There really was a Governor Bellingham in mid-17th-century Boston. Hawthorne found an accurate description of his home in one of the most creditable books on the period, Snow's History of Boston.
What Snow gave Hawthorne was an altogether prosaic description of a wooden house covered with plaster. The plaster was dotted with bits of broken glass from common junk bottles. There were also drawings on it of squares, diamonds, and fleur-de-lis.
If you turn to Hawthorne's description in paragraph nine, you may get some clues as to how his creative imagination works. (The paragraph begins, "Without further adventure, they reached the dwelling of Governor Bellingham.")
Hawthorne has taken the house he found in Snow, and he's romanced it. The broken junk bottles have become fistfuls of diamonds. The humdrum tracings in the plaster are now cabalistic (secret and mystic) messages. Instead of a local relic, we have a palace from Arabian Nights.
The hint of oriental magnificence is admittedly playful. More serious, is the double historical perspective from which Hawthorne observes the house. He stands with one foot in the 17th, one foot in the 19th, century.
He describes the house first, as if it were right there before him, a 200-year-old mansion. And then he imaginatively strips it of the accretions of time-the moss, the dust, the emotional residue of lives-to show us the house as it was in 1640, sparkling, clean, and new.

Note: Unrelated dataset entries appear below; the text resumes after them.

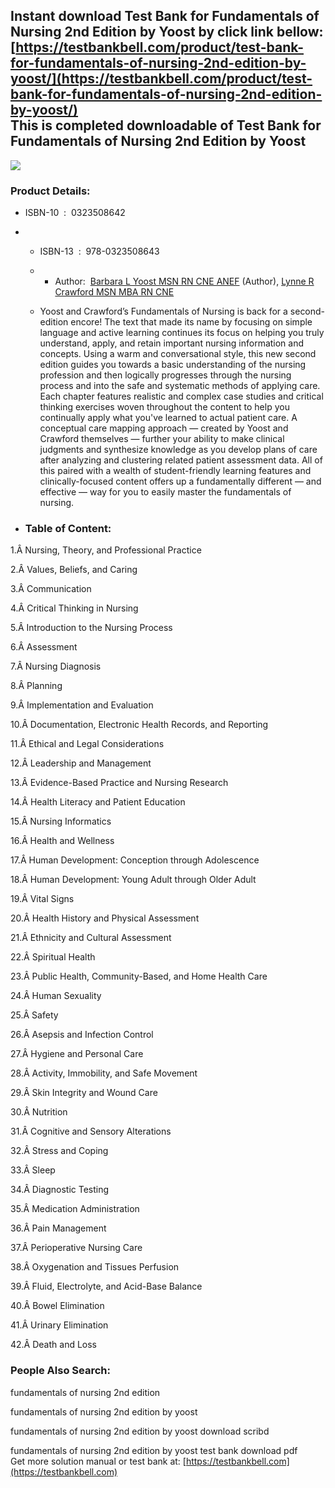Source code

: Instant download **Test Bank for Fundamentals of Nursing 2nd Edition by Yoost** by click link bellow:  
[https://testbankbell.com/product/test-bank-for-fundamentals-of-nursing-2nd-edition-by-yoost/](https://testbankbell.com/product/test-bank-for-fundamentals-of-nursing-2nd-edition-by-yoost/)  
This is completed downloadable of Test Bank for Fundamentals of Nursing 2nd Edition by Yoost
--------------------------------------------------------------------------------------------


![](https://testbankbell.com/wp-content/uploads/2023/05/9780323508643.jpg)
### Product Details:


* ISBN-10 ‏ : ‎ 0323508642
* * ISBN-13 ‏ : ‎ 978-0323508643
  * * Author:  [Barbara L Yoost MSN RN CNE ANEF](https://www.amazon.com/s/ref=dp_byline_sr_book_1?ie=UTF8&field-author=Barbara+L+Yoost+MSN++RN++CNE++ANEF&text=Barbara+L+Yoost+MSN++RN++CNE++ANEF&sort=relevancerank&search-alias=books) (Author), [Lynne R Crawford MSN MBA RN CNE](https://www.amazon.com/s/ref=dp_byline_sr_book_2?ie=UTF8&field-author=Lynne+R+Crawford+MSN++MBA++RN++CNE&text=Lynne+R+Crawford+MSN++MBA++RN++CNE&sort=relevancerank&search-alias=books)
   
  * Yoost and Crawford’s Fundamentals of Nursing is back for a second-edition encore! The text that made its name by focusing on simple language and active learning continues its focus on helping you truly understand, apply, and retain important nursing information and concepts. Using a warm and conversational style, this new second edition guides you towards a basic understanding of the nursing profession and then logically progresses through the nursing process and into the safe and systematic methods of applying care. Each chapter features realistic and complex case studies and critical thinking exercises woven throughout the content to help you continually apply what you've learned to actual patient care. A conceptual care mapping approach ― created by Yoost and Crawford themselves ― further your ability to make clinical judgments and synthesize knowledge as you develop plans of care after analyzing and clustering related patient assessment data. All of this paired with a wealth of student-friendly learning features and clinically-focused content offers up a fundamentally different ― and effective ― way for you to easily master the fundamentals of nursing.
 
* ### Table of Content:

1.Â Nursing, Theory, and Professional Practice


2.Â Values, Beliefs, and Caring


3.Â Communication


4.Â Critical Thinking in Nursing


5.Â Introduction to the Nursing Process


6.Â Assessment


7.Â Nursing Diagnosis


8.Â Planning


9.Â Implementation and Evaluation


10.Â Documentation, Electronic Health Records, and Reporting


11.Â Ethical and Legal Considerations


12.Â Leadership and Management


13.Â Evidence-Based Practice and Nursing Research


14.Â Health Literacy and Patient Education


15.Â Nursing Informatics


16.Â Health and Wellness


17.Â Human Development: Conception through Adolescence


18.Â Human Development: Young Adult through Older Adult


19.Â Vital Signs


20.Â Health History and Physical Assessment


21.Â Ethnicity and Cultural Assessment


22.Â Spiritual Health


23.Â Public Health, Community-Based, and Home Health Care


24.Â Human Sexuality


25.Â Safety


26.Â Asepsis and Infection Control


27.Â Hygiene and Personal Care


28.Â Activity, Immobility, and Safe Movement


29.Â Skin Integrity and Wound Care


30.Â Nutrition


31.Â Cognitive and Sensory Alterations


32.Â Stress and Coping


33.Â Sleep


34.Â Diagnostic Testing


35.Â Medication Administration


36.Â Pain Management


37.Â Perioperative Nursing Care


38.Â Oxygenation and Tissues Perfusion


39.Â Fluid, Electrolyte, and Acid-Base Balance


40.Â Bowel Elimination


41.Â Urinary Elimination


42.Â Death and Loss



 ### People Also Search:


 fundamentals of nursing 2nd edition

 fundamentals of nursing 2nd edition by yoost

 fundamentals of nursing 2nd edition by yoost download scribd

 fundamentals of nursing 2nd edition by yoost test bank download pdf  
  Get more solution manual or test bank at: [https://testbankbell.com](https://testbankbell.com)
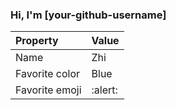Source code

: ### Hi, I'm [your-github-username]

| Property | Value |
|:---------------|:-----------------|
| Name | Zhi |
| Favorite color | Blue |
| Favorite emoji | :alert: |

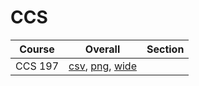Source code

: # CCS

| Course | Overall | Section |
| ------ | ------- | ------- |
| CCS 197 | [csv](https://github.com/UCSD-Historical-Enrollment-Data/2025Spring/blob/main/overall/CCS%20197.csv), [png](https://raw.githubusercontent.com/UCSD-Historical-Enrollment-Data/2025Spring/main/plot_overall/CCS%20197.png), [wide](https://raw.githubusercontent.com/UCSD-Historical-Enrollment-Data/2025Spring/main/plot_overall_wide/CCS%20197.png) |  |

Inside the mansion, the Chronicles of England lies open on the window seat, as if someone has been called away in the middle of a page. A large pewter tankard has a foamy bit of ale in it, as if someone has just taken a draught and put it down. A suit of armor, fresh from the London armorer, stands polished and ready for use, not for show.
The whole effect is like walking into the preserved home of a famous historical figure and watching what we thought was a museum spring magically to life.
NOTE: The armor in Bellingham's hall has a second purpose. It is a distorted mirror that magnifies the scarlet letter on Hester's dress and diminishes the woman who wears it. Here, in the Governor's mansion, at the heart of the Puritan establishment, Hester Prynne, the individual, vanishes behind the symbol of her shame.
Hester has come to Bellingham's home, disturbed by rumors of a movement afoot to take Pearl away from her. The leaders of the community, the Governor chief among them, have decided that the child's welfare would be better served if she were placed in worthier hands.
Hester arrives determined to fight for her rights as a mother. But the outfit in which she has clothed Pearl is a doubtful argument in her favor.
Pearl wears a crimson velvet tunic, embroidered with gold. It is, to put it mildly, an outlandish costume in a society where black and gray are the going colors. Bellingham will find in the child's outfit all the more reason to place Pearl in a home where she will be "soberly clad."
Why has Hester dressed her daughter so peculiarly? Just in case we miss the point, Hawthorne makes it explicit. Pearl is the scarlet letter "come to life." Hester has lavished all her skill as a seamstress on a dress that points out the likeness between the two emblems of her sin.